People who critique capitalism aren’t usually advocating for an economic system completely devoid of private ownership (though some are). They’re often raising issue with a certain type of capital ownership.
Say you’re the owner of a sprocket manufacturing corporation, and I’m a worker. You yourself don’t work, you just inherited a sprocket empire from your grandfather, who founded that sprocket empire using funds from selling his emerald mines that were worked by slaves.

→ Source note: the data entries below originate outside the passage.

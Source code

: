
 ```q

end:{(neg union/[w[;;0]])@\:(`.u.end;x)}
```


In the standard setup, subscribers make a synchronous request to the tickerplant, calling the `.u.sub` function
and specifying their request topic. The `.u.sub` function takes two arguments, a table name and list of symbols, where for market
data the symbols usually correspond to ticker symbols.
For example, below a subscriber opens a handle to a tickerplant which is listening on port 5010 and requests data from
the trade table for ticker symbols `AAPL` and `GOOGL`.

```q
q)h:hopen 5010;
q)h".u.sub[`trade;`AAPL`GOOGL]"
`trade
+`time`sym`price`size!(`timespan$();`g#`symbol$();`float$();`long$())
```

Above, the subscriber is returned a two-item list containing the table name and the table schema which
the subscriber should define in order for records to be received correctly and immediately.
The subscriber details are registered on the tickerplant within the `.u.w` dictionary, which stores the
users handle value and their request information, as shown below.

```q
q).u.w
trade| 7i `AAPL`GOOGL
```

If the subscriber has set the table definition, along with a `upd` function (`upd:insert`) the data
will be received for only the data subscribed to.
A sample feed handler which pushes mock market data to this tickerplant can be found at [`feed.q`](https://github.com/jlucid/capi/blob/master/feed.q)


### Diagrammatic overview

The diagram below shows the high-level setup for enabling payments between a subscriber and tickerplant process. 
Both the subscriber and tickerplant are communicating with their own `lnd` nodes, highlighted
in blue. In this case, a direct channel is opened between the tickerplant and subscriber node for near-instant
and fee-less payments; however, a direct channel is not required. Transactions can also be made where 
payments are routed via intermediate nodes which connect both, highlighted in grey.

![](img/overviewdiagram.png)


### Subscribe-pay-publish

I put in an honest days work 5 days a week, and in those 5 days, I produce $2000 worth of sprockets. It costs $10 per week to maintain the sprocket machines, $10 per week for electrical power to cover my sprocket making activities, $30 per week to repay the loan that was taken to build the factory, and $50 per week in other miscellaneous expenses needed to allow me to make sprockets.
That means that of the $2000 worth of sprockets I produced, $1900 of profit was generated.

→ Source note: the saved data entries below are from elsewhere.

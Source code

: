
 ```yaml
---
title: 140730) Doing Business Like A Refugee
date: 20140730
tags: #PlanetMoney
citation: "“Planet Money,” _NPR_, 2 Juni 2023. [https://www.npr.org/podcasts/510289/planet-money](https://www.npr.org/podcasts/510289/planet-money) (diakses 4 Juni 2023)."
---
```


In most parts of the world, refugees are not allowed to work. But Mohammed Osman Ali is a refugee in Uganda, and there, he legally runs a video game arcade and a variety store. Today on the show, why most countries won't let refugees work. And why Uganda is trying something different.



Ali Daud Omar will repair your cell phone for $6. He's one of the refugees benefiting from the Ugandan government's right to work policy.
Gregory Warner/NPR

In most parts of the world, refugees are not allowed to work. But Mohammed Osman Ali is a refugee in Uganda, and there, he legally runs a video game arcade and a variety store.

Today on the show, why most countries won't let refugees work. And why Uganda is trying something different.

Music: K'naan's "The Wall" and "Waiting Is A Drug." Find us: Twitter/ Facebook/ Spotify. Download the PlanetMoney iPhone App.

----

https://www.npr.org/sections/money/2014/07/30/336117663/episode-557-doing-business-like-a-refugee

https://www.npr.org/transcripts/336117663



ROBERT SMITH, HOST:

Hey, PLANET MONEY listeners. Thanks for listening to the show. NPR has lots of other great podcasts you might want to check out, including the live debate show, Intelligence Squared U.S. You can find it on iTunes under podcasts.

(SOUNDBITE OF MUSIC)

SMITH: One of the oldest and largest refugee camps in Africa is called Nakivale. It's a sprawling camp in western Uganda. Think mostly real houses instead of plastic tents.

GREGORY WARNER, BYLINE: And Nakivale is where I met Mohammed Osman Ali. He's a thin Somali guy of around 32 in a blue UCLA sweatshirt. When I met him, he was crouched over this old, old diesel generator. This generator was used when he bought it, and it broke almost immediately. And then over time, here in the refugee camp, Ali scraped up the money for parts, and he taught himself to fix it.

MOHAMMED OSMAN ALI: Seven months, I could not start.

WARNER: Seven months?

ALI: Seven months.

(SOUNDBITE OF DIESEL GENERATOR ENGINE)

You pay me a salary of $500 per week, and collect $1400 per week from my (and each other laborer’s) work.
The point of criticism is that you’re accumulating wealth, which other people had to work to produce, without doing any work yourself. You’re simply a parasitic freeloader on society because of an arbitrary concept of “ownership” over something that you don’t use personally.
Some responses to these criticisms include the following:
“You should just negotiate for a higher salary, or go work somewhere that’s paying more.”

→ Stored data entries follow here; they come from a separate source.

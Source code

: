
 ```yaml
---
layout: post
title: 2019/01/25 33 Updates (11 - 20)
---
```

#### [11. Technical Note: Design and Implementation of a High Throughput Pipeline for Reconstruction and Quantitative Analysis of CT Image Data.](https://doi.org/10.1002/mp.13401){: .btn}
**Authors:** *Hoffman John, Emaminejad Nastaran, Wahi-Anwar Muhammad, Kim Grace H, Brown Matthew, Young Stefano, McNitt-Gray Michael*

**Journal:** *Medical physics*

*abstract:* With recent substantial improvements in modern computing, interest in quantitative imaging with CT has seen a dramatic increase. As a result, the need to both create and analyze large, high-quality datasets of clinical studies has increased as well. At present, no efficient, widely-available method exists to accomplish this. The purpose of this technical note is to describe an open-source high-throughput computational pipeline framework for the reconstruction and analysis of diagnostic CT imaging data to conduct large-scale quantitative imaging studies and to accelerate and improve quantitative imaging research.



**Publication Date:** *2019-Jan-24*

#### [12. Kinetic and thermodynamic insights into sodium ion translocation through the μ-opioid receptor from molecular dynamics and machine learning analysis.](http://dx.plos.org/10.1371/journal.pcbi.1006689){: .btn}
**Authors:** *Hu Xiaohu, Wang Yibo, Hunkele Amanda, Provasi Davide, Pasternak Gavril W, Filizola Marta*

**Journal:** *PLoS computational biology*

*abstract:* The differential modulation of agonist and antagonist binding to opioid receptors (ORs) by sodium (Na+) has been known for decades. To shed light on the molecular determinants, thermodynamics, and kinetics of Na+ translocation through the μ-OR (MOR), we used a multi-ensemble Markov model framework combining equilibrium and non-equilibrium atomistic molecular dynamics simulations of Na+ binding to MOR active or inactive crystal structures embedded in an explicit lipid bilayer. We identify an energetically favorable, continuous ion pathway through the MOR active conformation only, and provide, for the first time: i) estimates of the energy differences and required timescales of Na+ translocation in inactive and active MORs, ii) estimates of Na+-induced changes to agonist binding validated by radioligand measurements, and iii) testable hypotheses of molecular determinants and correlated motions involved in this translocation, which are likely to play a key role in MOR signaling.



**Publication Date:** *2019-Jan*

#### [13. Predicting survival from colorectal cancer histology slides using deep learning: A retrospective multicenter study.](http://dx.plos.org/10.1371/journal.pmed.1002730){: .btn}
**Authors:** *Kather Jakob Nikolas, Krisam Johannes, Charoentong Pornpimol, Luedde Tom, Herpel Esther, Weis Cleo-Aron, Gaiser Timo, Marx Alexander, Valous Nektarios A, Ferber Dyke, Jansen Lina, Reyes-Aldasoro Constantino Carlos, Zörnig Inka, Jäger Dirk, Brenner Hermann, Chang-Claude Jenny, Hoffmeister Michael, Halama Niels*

This is the example from classical economic theory, and there are a whole handful of reasons that it doesn’t work. The voluntary exchange between a worker and a capitalist (meaning one who owns the means of production) isn’t actually (fully) voluntary. A worker who finds his working conditions unsatisfactory can’t reasonably just choose not to work. The threat of financial ruin, homelessness, and starvation act as a metaphorical gun to the head of the laborer giving the capitalist a significant negotiating advantage.
Add to this the fact that it’s been theorized and demonstrated that capitalism tends toward regulatory capture and monopoly, and you have a situation where the means of production become more and more concentrated in the hands of a group of elites, while the workers’ bargenaining power becomes weaker and weaker due to less competition in the labor market.
“The capitalist deserves the profits that they extract because of [this work that they’ve done]”
If the owner of the factory is functioning as a floor manager, they should be paid a fair salary for being a floor manager. If they’re working as a director, they are entitled to a director’s salary. These critiques of capitalism aren’t saying that there should be no hierarchy in an enterprise (though some alternatives to capitalism do call for that). Just that the only people who are entitled to the wealth from something that’s produced are those who are working to produce it.
This same thing goes for other forms of capital ownership too, by the way. Landlords are a classical example. I’ve heard it claimed that landlords are entitled to their rents because many of them work so hard at repairs and managing their properties. They’re totally entitled to be compensated for any labor they engage in, but the wealth that they extract from tenants far exceeds the value of the labor that they supply. Which is kind of the whole point of rental property, if “investors” couldn’t extract a passive income (income in excess of work performed), they wouldn’t be buying homes and then renting them out.